▶ [EXERCISE GOAL]: An exact copy of the lines from the one containing "[1] 1 2 3 4" through the last line below is required; include both of those lines and no others.

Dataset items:
-- -- --

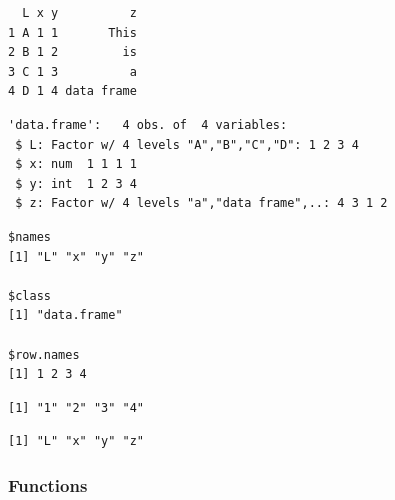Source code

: \begin{verbatim}
  L x y          z
1 A 1 1       This
2 B 1 2         is
3 C 1 3          a
4 D 1 4 data frame
\end{verbatim}

\begin{Shaded}
\begin{Highlighting}[]
\end{Highlighting}
\end{Shaded}

\begin{verbatim}
'data.frame':   4 obs. of  4 variables:
 $ L: Factor w/ 4 levels "A","B","C","D": 1 2 3 4
 $ x: num  1 1 1 1
 $ y: int  1 2 3 4
 $ z: Factor w/ 4 levels "a","data frame",..: 4 3 1 2
\end{verbatim}

\begin{Shaded}
\begin{Highlighting}[]
\end{Highlighting}
\end{Shaded}

\begin{verbatim}
$names
[1] "L" "x" "y" "z"

$class
[1] "data.frame"

$row.names
[1] 1 2 3 4
\end{verbatim}

\begin{Shaded}
\begin{Highlighting}[]
\end{Highlighting}
\end{Shaded}

\begin{verbatim}
[1] "1" "2" "3" "4"
\end{verbatim}

\begin{Shaded}
\begin{Highlighting}[]
\end{Highlighting}
\end{Shaded}

\begin{verbatim}
[1] "L" "x" "y" "z"
\end{verbatim}

\hypertarget{functions}{%
\subsubsection{Functions}\label{functions}}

-- -- --

▶ [OUTPUT FOR THIS TASK]:
[1] 1 2 3 4
\end{verbatim}

\begin{Shaded}
\begin{Highlighting}[]
\end{Highlighting}
\end{Shaded}

\begin{verbatim}
[1] "1" "2" "3" "4"
\end{verbatim}

\begin{Shaded}
\begin{Highlighting}[]
\end{Highlighting}
\end{Shaded}

\begin{verbatim}
[1] "L" "x" "y" "z"
\end{verbatim}

\hypertarget{functions}{%
\subsubsection{Functions}\label{functions}}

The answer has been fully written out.